A/N: Just another song that got stuck in my head and needed to have a story written to it. It seems that every song I hear reminds me in some way of LWD. Hope you all like it.

Would have named this fic after the song (like "Into the Ocean") but there is already a "How to save a life" on this site. oh well . . .

The Fray – How to save a life

Enjoy and review

Disclaimer: I own nothing


Step one you say we need to talk
He walks you say sit down it's just a talk
He smiles politely back at you
You stare politely right on through
Some sort of window to your right
As he goes left and you stay right
Between the lines of fear and blame
And you begin to wonder why you came

I'm waiting outside of his house. The car's running. I hope he comes out before I lose my nerve. I had to make up some story for him to actually come out with me. Apparently we need new hockey sticks for the team. And since he ran out before the coach could give him the team's emergency credit card, he is team captain after all, it was given to me because we are 'best friends'. I lied.

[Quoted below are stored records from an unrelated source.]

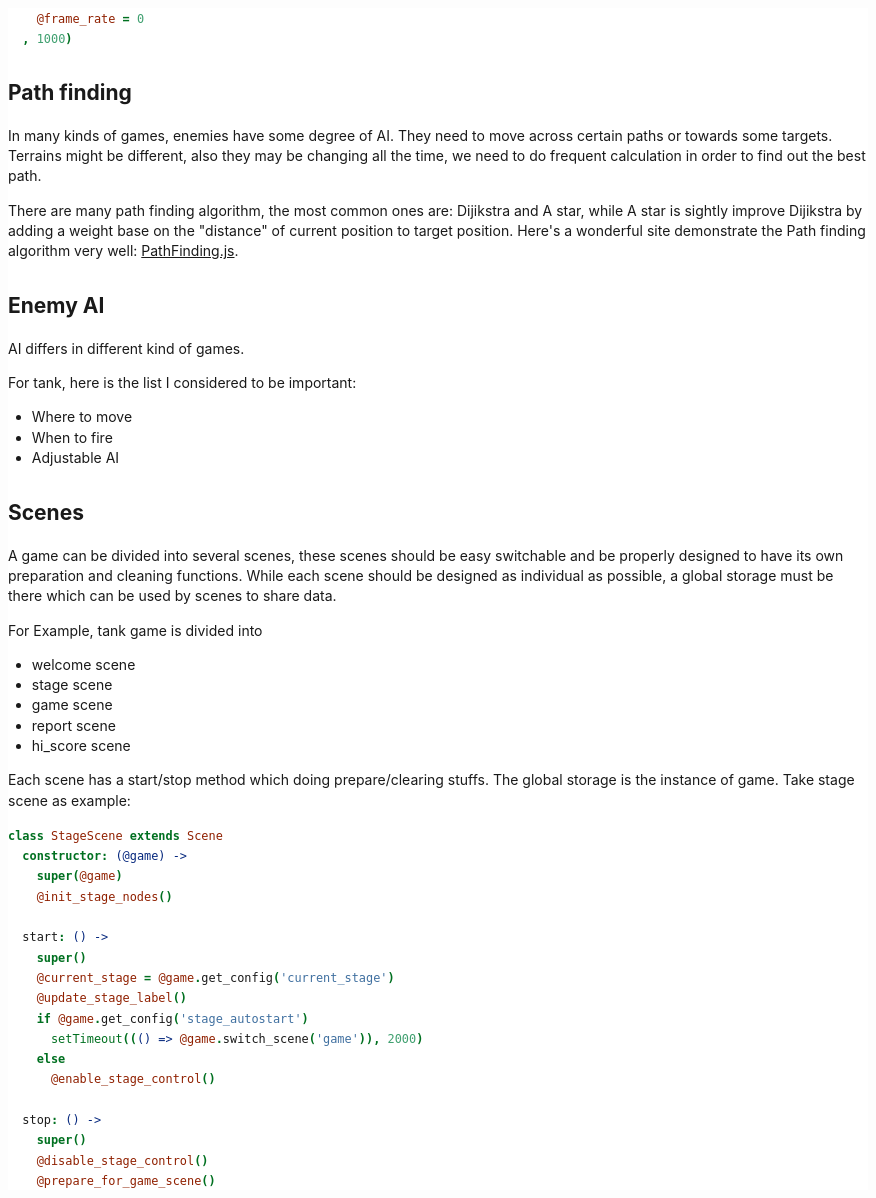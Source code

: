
 ```coffee
    @frame_rate = 0
  , 1000)
```

## Path finding
In many kinds of games, enemies have some degree of AI. They need to move across certain paths or towards some targets.
Terrains might be different, also they may be changing all the time, we need to do frequent calculation in order to find out the best path.

There are many path finding algorithm, the most common ones are: Dijikstra and A star, while A star is sightly improve Dijikstra by adding a weight base on the "distance" of current position to target position.
Here's a wonderful site demonstrate the Path finding algorithm very well: [PathFinding.js](http://qiao.github.io/PathFinding.js/visual/).

## Enemy AI

AI differs in different kind of games.

For tank, here is the list I considered to be important:

- Where to move
- When to fire
- Adjustable AI


## Scenes

A game can be divided into several scenes, these scenes should be easy switchable and be properly designed to have its own preparation and cleaning functions.
While each scene should be designed as individual as possible, a global storage must be there which can be used by scenes to share data.

For Example, tank game is divided into

- welcome scene
- stage scene
- game scene
- report scene
- hi_score scene

Each scene has a start/stop method which doing prepare/clearing stuffs. The global storage is the instance of game. Take stage scene as example:

```coffee
class StageScene extends Scene
  constructor: (@game) ->
    super(@game)
    @init_stage_nodes()

  start: () ->
    super()
    @current_stage = @game.get_config('current_stage')
    @update_stage_label()
    if @game.get_config('stage_autostart')
      setTimeout((() => @game.switch_scene('game')), 2000)
    else
      @enable_stage_control()

  stop: () ->
    super()
    @disable_stage_control()
    @prepare_for_game_scene()
```

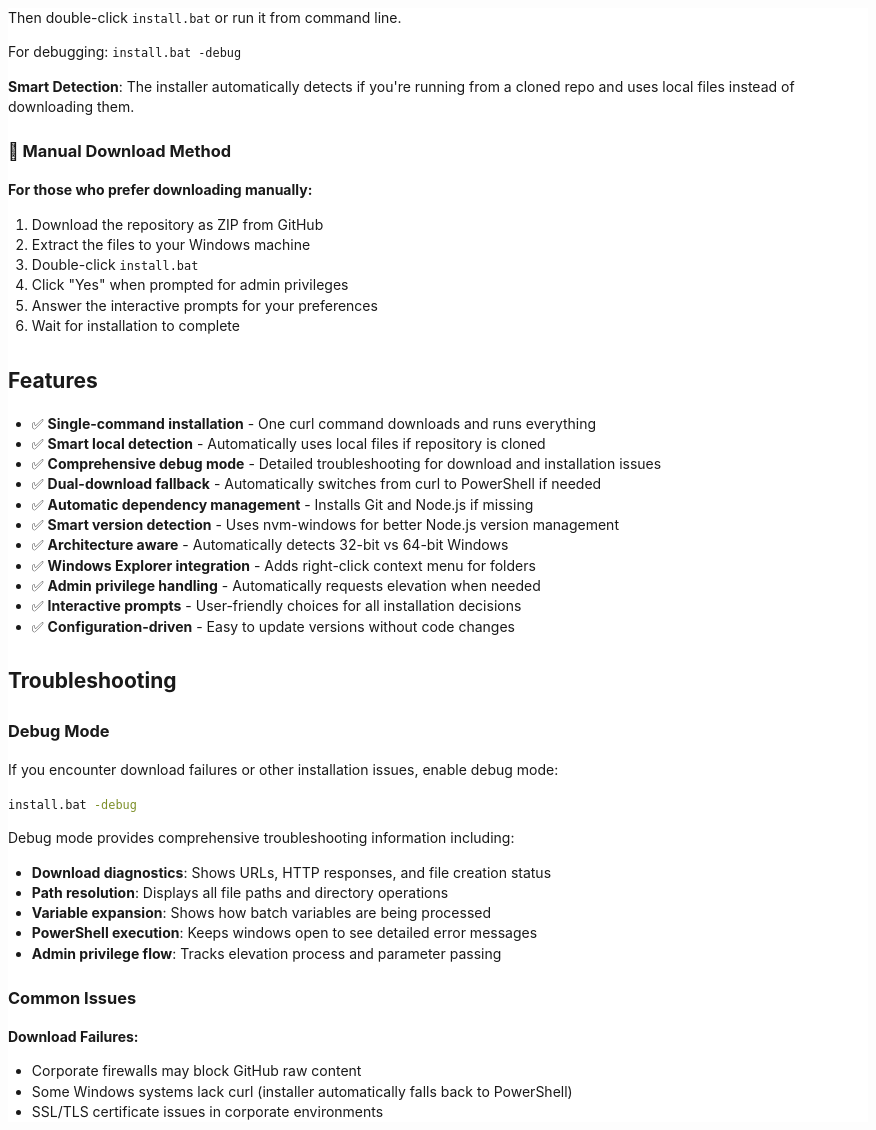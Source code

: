 Then double-click `install.bat` or run it from command line.

For debugging: `install.bat -debug`

**Smart Detection**: The installer automatically detects if you're running from a cloned repo and uses local files instead of downloading them.

### 📁 Manual Download Method

**For those who prefer downloading manually:**
1. Download the repository as ZIP from GitHub
2. Extract the files to your Windows machine
3. Double-click `install.bat`
4. Click "Yes" when prompted for admin privileges
5. Answer the interactive prompts for your preferences
6. Wait for installation to complete

## Features

- ✅ **Single-command installation** - One curl command downloads and runs everything
- ✅ **Smart local detection** - Automatically uses local files if repository is cloned
- ✅ **Comprehensive debug mode** - Detailed troubleshooting for download and installation issues
- ✅ **Dual-download fallback** - Automatically switches from curl to PowerShell if needed
- ✅ **Automatic dependency management** - Installs Git and Node.js if missing
- ✅ **Smart version detection** - Uses nvm-windows for better Node.js version management
- ✅ **Architecture aware** - Automatically detects 32-bit vs 64-bit Windows
- ✅ **Windows Explorer integration** - Adds right-click context menu for folders
- ✅ **Admin privilege handling** - Automatically requests elevation when needed
- ✅ **Interactive prompts** - User-friendly choices for all installation decisions
- ✅ **Configuration-driven** - Easy to update versions without code changes

## Troubleshooting

### Debug Mode

If you encounter download failures or other installation issues, enable debug mode:

```cmd
install.bat -debug
```

Debug mode provides comprehensive troubleshooting information including:
- **Download diagnostics**: Shows URLs, HTTP responses, and file creation status
- **Path resolution**: Displays all file paths and directory operations
- **Variable expansion**: Shows how batch variables are being processed
- **PowerShell execution**: Keeps windows open to see detailed error messages
- **Admin privilege flow**: Tracks elevation process and parameter passing

### Common Issues

**Download Failures:**
- Corporate firewalls may block GitHub raw content
- Some Windows systems lack curl (installer automatically falls back to PowerShell)
- SSL/TLS certificate issues in corporate environments
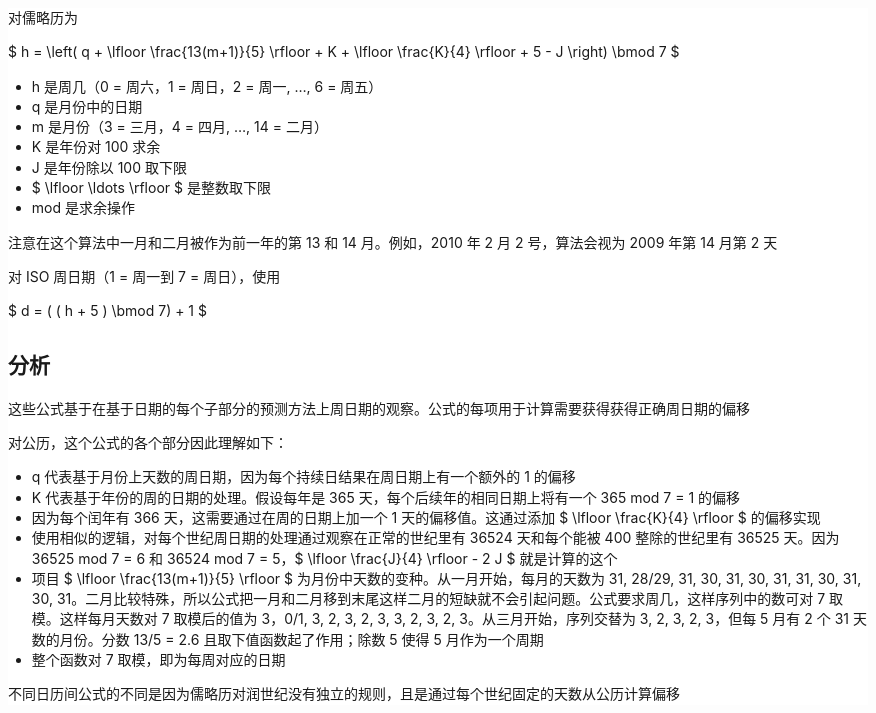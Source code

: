 对儒略历为

$ h = \\left( q + \\lfloor \\frac{13(m+1)}{5} \\rfloor + K + \\lfloor \\frac{K}{4} \\rfloor + 5 - J \\right) \\bmod 7 $

-   h 是周几（0 = 周六，1 = 周日，2 = 周一, &#x2026;, 6 = 周五）
-   q 是月份中的日期
-   m 是月份（3 = 三月，4 = 四月, &#x2026;, 14 = 二月）
-   K 是年份对 100 求余
-   J 是年份除以 100 取下限
-   $ \\lfloor \\ldots \\rfloor $ 是整数取下限
-   mod 是求余操作

注意在这个算法中一月和二月被作为前一年的第 13 和 14 月。例如，2010 年 2 月 2 号，算法会视为 2009 年第 14 月第 2 天

对 ISO 周日期（1 = 周一到 7 = 周日），使用

$ d = ( ( h + 5 ) \\bmod 7) + 1 $


<a id="org7a52dae"></a>

## 分析

这些公式基于在基于日期的每个子部分的预测方法上周日期的观察。公式的每项用于计算需要获得获得正确周日期的偏移

对公历，这个公式的各个部分因此理解如下：

-   q 代表基于月份上天数的周日期，因为每个持续日结果在周日期上有一个额外的 1 的偏移
-   K 代表基于年份的周的日期的处理。假设每年是 365 天，每个后续年的相同日期上将有一个 365 mod 7 = 1 的偏移
-   因为每个闰年有 366 天，这需要通过在周的日期上加一个 1 天的偏移值。这通过添加 $ \\lfloor \\frac{K}{4} \\rfloor $ 的偏移实现
-   使用相似的逻辑，对每个世纪周日期的处理通过观察在正常的世纪里有 36524 天和每个能被 400 整除的世纪里有 36525 天。因为 36525 mod 7 = 6 和 36524 mod 7 = 5，$ \\lfloor \\frac{J}{4} \\rfloor - 2 J $ 就是计算的这个
-   项目 $ \\lfloor \\frac{13(m+1)}{5} \\rfloor $ 为月份中天数的变种。从一月开始，每月的天数为 31, 28/29, 31, 30, 31, 30, 31, 31, 30, 31, 30, 31。二月比较特殊，所以公式把一月和二月移到末尾这样二月的短缺就不会引起问题。公式要求周几，这样序列中的数可对 7 取模。这样每月天数对 7 取模后的值为 3，0/1, 3, 2, 3, 2, 3, 3, 2, 3, 2, 3。从三月开始，序列交替为 3, 2, 3, 2, 3，但每 5 月有 2 个 31 天数的月份。分数 13/5 = 2.6 且取下值函数起了作用；除数 5 使得 5 月作为一个周期
-   整个函数对 7 取模，即为每周对应的日期

不同日历间公式的不同是因为儒略历对润世纪没有独立的规则，且是通过每个世纪固定的天数从公历计算偏移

He always runs out now though. It's because he doesn't want to see me with her. This has become a frequent occurrence.

Derek gets into the car without a 'hello' or any other form of greeting. But to be honest, I really wasn't expecting one. He would have told me to drop the card off at his house, but he doesn't have a car. And he would never ask her for a ride.

Pulling out of the spot in front of the house, I claim that the radio is broken. I tell myself that the silence is comforting. However, the tension can be cut with a knife. The real reason I don't want music playing is so that I'm sure he would be able to hear me. And so he doesn't raise the volume above my voice. I really don't feel like screaming.

Making our way onto the highway, I look in his direction. Elbow on knee, fist under chin, head facing towards the window. He's an empty shell of what he used to be. Around me at least.

God I miss my best friend.

I have to try to fix this.

Where did I go wrong, I lost a friend
Somewhere along in the bitterness
And I would have stayed up with you all night
Had I known how to save a life

"What's new?" I ask, knowing full well that he isn't going to answer me. I barely get a nod in the hallways at school. And I know he only talks to me in front of people to keep up appearances. Too many people would question what happened to ten years of friendship that had suddenly gone down the drain.

So, in public, we are right as rain.

I passed the exit to the mall. Derek shifts slightly in his seat. No, of course he can't even talk to me to question my motives.

His ignoring me started about 3 months ago. It all started after our one month anniversary. When did my life get so complicated?


Let him know that you know best
Cause after all you do know best
Try to slip past his defense
Without granting innocence
Lay down a list of what is wrong
The things you've told him all along
And pray to God he hears you
And pray to God he hears you

"I lied." I tell him, trying to explain my actions. "We actually don't have to pick up anything from the mall."

I wait patiently, but I get nothing. Not even a sideways glance.

So I continue, "I wanted to talk to you. It's been ages you know."

I hate how stubborn he could be.

"I wanted to apologize." And I really do. I saw the looks he gave her. I saw how he felt. I understood what the male code was supposed to mean. But I went for her anyway.

Changing lanes, I sigh. This is going to be harder that I thought. "I didn't think this was going to end our friendship."

He looks at me out of the corner of his eye and scoffs. Seconds later, as if he didn't respond at all, he turns back and continues his engrossment of the scenery.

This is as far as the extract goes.